──────── RECORDED INFORMATION

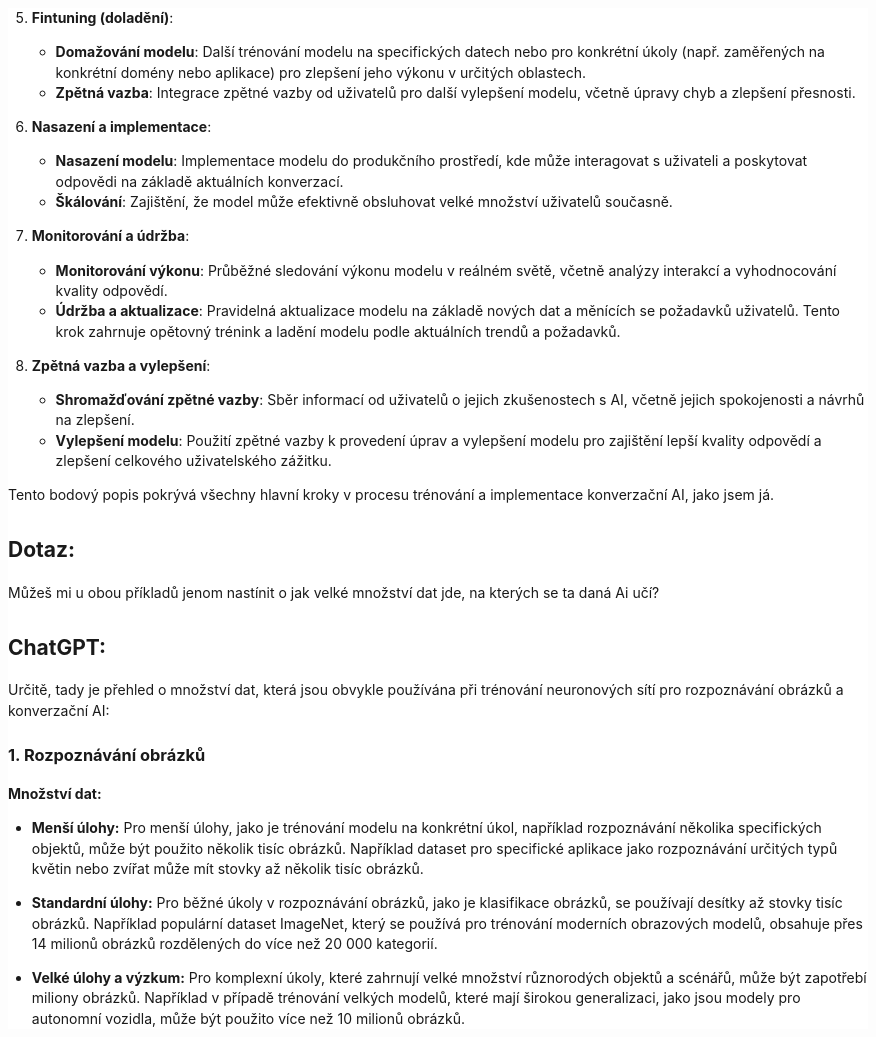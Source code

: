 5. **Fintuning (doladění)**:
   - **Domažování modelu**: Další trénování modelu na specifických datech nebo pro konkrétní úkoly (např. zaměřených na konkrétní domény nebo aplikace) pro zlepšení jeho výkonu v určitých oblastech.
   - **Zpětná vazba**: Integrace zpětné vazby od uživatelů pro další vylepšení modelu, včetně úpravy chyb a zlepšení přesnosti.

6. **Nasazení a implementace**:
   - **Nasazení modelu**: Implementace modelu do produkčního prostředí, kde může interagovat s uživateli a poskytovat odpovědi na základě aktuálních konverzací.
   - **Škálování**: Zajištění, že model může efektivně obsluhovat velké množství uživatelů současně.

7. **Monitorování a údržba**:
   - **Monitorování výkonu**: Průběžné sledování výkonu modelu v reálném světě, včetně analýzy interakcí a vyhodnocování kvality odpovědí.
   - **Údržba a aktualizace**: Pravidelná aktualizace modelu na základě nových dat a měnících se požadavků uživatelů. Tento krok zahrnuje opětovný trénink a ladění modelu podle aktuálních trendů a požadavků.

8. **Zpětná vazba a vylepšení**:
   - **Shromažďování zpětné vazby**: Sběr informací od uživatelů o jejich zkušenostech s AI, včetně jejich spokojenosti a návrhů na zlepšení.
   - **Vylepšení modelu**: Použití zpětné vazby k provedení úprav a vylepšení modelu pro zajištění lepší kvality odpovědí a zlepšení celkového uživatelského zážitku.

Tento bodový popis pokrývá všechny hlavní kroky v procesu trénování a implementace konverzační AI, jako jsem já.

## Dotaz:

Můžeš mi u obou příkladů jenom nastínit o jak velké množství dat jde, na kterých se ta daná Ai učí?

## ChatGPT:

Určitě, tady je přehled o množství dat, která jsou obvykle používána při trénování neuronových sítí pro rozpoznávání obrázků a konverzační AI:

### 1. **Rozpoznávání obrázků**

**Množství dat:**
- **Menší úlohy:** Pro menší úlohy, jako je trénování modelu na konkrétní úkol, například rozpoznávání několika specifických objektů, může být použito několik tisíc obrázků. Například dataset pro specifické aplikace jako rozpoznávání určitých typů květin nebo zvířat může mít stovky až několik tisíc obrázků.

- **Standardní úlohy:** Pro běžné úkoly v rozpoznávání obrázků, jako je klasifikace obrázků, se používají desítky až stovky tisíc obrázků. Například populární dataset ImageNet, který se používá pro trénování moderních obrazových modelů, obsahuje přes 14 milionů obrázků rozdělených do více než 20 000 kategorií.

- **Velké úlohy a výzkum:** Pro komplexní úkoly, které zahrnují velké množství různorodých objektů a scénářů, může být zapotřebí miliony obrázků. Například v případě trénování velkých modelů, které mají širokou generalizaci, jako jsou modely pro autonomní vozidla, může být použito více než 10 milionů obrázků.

────────────────

EXERCISE: Within the listing above, extract exactly the lines from the line with "Můžeš mi u obou" to the line with "- **Menší úlohy:**", the two named lines included, and no others.

RESPONSE AREA:
Můžeš mi u obou příkladů jenom nastínit o jak velké množství dat jde, na kterých se ta daná Ai učí?

## ChatGPT:

Určitě, tady je přehled o množství dat, která jsou obvykle používána při trénování neuronových sítí pro rozpoznávání obrázků a konverzační AI:

### 1. **Rozpoznávání obrázků**

**Množství dat:**
- **Menší úlohy:** Pro menší úlohy, jako je trénování modelu na konkrétní úkol, například rozpoznávání několika specifických objektů, může být použito několik tisíc obrázků. Například dataset pro specifické aplikace jako rozpoznávání určitých typů květin nebo zvířat může mít stovky až několik tisíc obrázků.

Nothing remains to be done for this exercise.